BEGIN Record excerpts

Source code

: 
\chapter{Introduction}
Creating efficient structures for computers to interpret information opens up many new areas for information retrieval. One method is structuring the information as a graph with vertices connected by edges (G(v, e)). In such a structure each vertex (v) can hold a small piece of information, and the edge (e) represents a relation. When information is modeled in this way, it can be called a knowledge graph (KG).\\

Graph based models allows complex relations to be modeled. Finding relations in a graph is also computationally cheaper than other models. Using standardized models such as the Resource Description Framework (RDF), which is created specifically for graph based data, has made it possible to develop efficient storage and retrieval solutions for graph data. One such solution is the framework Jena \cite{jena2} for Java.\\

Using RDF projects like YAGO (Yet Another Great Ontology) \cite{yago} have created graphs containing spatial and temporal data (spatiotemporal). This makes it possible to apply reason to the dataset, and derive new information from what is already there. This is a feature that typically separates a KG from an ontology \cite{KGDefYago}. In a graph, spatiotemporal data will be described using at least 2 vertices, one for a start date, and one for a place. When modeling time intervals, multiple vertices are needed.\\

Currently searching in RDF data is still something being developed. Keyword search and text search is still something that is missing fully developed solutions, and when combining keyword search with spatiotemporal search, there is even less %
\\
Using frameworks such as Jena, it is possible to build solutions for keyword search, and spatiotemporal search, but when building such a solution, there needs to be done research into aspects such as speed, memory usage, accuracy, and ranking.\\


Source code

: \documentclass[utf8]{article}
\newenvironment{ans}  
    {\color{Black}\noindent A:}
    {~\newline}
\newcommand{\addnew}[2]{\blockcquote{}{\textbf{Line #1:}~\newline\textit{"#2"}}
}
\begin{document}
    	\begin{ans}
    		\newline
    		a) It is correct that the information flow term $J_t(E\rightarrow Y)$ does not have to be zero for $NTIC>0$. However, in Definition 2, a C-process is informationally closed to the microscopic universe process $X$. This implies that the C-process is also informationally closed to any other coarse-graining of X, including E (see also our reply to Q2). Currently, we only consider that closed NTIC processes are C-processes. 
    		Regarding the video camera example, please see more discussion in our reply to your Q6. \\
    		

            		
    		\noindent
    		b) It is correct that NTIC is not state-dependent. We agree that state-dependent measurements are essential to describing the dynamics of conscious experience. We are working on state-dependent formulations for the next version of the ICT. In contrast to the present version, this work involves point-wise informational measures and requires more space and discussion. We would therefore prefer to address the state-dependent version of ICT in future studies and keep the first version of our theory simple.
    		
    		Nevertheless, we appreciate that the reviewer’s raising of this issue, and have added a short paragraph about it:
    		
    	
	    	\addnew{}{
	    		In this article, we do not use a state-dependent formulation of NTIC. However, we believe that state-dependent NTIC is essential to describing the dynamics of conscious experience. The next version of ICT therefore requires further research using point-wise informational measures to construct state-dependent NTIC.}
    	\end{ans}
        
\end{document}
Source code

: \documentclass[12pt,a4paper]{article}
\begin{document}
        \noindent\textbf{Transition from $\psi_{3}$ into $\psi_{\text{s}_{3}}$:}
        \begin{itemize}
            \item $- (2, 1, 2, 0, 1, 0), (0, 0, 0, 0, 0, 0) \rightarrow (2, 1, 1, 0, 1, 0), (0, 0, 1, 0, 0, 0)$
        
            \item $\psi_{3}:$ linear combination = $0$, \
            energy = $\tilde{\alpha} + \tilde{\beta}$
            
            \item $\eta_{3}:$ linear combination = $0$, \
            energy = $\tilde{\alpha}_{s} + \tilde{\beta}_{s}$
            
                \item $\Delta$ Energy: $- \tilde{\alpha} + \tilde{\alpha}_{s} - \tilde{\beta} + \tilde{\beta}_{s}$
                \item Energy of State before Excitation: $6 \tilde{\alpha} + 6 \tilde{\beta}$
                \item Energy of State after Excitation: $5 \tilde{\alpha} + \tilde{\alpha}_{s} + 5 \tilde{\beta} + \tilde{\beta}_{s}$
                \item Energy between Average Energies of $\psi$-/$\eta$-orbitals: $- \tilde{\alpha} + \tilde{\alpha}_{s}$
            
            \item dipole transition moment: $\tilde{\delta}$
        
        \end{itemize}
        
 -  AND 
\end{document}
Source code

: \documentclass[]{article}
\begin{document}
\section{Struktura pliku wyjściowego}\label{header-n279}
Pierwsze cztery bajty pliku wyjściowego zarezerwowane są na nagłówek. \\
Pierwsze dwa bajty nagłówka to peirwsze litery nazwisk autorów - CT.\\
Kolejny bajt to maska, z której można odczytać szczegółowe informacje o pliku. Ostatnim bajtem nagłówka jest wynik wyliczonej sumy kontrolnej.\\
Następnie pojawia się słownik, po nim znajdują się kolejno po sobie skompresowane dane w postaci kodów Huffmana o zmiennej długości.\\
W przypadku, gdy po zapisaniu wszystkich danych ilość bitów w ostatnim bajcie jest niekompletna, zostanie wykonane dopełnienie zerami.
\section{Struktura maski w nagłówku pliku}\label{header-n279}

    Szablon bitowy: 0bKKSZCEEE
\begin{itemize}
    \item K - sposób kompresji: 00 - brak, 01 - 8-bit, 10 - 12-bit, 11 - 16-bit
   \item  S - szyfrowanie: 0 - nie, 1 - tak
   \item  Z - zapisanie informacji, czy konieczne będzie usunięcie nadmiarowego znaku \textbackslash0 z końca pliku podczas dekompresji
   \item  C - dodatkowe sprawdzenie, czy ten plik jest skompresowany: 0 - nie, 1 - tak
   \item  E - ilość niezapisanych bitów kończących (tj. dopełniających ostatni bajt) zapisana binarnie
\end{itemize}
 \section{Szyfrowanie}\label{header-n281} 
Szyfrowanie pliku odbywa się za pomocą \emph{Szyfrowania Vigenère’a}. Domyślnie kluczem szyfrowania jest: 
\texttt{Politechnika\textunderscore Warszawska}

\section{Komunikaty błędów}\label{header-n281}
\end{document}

END Record excerpts

- [Exercise brief] Among the entries above, how many lines hold the word "Struktura"? Reply with only that number.

- [Answer area] 2